Stored data entries

□ □ □ □ □ □ □

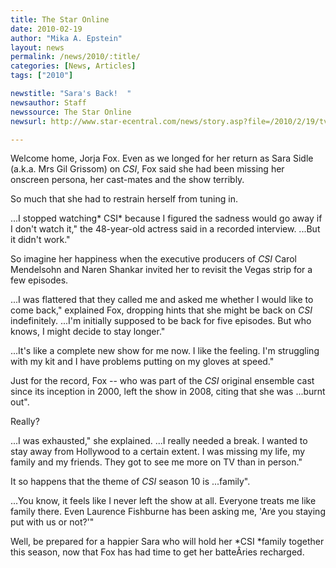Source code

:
 ```yaml
---
title: The Star Online
date: 2010-02-19
author: "Mika A. Epstein"
layout: news
permalink: /news/2010/:title/
categories: [News, Articles]
tags: ["2010"]

newstitle: "Sara's Back!  "
newsauthor: Staff
newssource: The Star Online
newsurl: http://www.star-ecentral.com/news/story.asp?file=/2010/2/19/tvnradio/5694184&sec=tvnradio

---
```


Welcome home, Jorja Fox. Even as we longed for her return as Sara Sidle (a.k.a. Mrs Gil Grissom) on *CSI*, Fox said she had been missing her onscreen persona, her cast-mates and the show terribly.

So much that she had to restrain herself from tuning in.

...I stopped watching* CSI* because I figured the sadness would go away if I don't watch it," the 48-year-old actress said in a recorded interview. ...But it didn't work."

So imagine her happiness when the executive producers of *CSI* Carol Mendelsohn and Naren Shankar invited her to revisit the Vegas strip for a few episodes.

...I was flattered that they called me and asked me whether I would like to come back," explained Fox, dropping hints that she might be back on *CSI* indefinitely. ...I'm initially supposed to be back for five episodes. But who knows, I might decide to stay longer."

...It's like a complete new show for me now. I like the feeling. I'm struggling with my kit and I have problems putting on my gloves at speed."

Just for the record, Fox -- who was part of the *CSI* original ensemble cast since its inception in 2000, left the show in 2008, citing that she was ...burnt out".

Really?

...I was exhausted," she explained. ...I really needed a break. I wanted to stay away from Hollywood to a certain extent. I was missing my life, my family and my friends. They got to see me more on TV than in person."

It so happens that the theme of *CSI* season 10 is ...family".

...You know, it feels like I never left the show at all. Everyone treats me like family there. Even Laurence Fishburne has been asking me, 'Are you staying put with us or not?'"

Well, be prepared for a happier Sara who will hold her *CSI *family together this season, now that Fox has had time to get her batteÂ­ries recharged.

□ □ □ □ □ □ □

◆ **PROBLEM**: Type out all the records verbatim, minus images.

◆ **RESPONSE AREA**:
Source code

:
 ```yaml
---
title: The Star Online
date: 2010-02-19
author: "Mika A. Epstein"
layout: news
permalink: /news/2010/:title/
categories: [News, Articles]
tags: ["2010"]

newstitle: "Sara's Back!  "
newsauthor: Staff
newssource: The Star Online
newsurl: http://www.star-ecentral.com/news/story.asp?file=/2010/2/19/tvnradio/5694184&sec=tvnradio

---
```


Welcome home, Jorja Fox. Even as we longed for her return as Sara Sidle (a.k.a. Mrs Gil Grissom) on *CSI*, Fox said she had been missing her onscreen persona, her cast-mates and the show terribly.

So much that she had to restrain herself from tuning in.

...I stopped watching* CSI* because I figured the sadness would go away if I don't watch it," the 48-year-old actress said in a recorded interview. ...But it didn't work."

So imagine her happiness when the executive producers of *CSI* Carol Mendelsohn and Naren Shankar invited her to revisit the Vegas strip for a few episodes.

...I was flattered that they called me and asked me whether I would like to come back," explained Fox, dropping hints that she might be back on *CSI* indefinitely. ...I'm initially supposed to be back for five episodes. But who knows, I might decide to stay longer."

...It's like a complete new show for me now. I like the feeling. I'm struggling with my kit and I have problems putting on my gloves at speed."

Just for the record, Fox -- who was part of the *CSI* original ensemble cast since its inception in 2000, left the show in 2008, citing that she was ...burnt out".

Really?

...I was exhausted," she explained. ...I really needed a break. I wanted to stay away from Hollywood to a certain extent. I was missing my life, my family and my friends. They got to see me more on TV than in person."

It so happens that the theme of *CSI* season 10 is ...family".

...You know, it feels like I never left the show at all. Everyone treats me like family there. Even Laurence Fishburne has been asking me, 'Are you staying put with us or not?'"

Well, be prepared for a happier Sara who will hold her *CSI *family together this season, now that Fox has had time to get her batteÂ­ries recharged.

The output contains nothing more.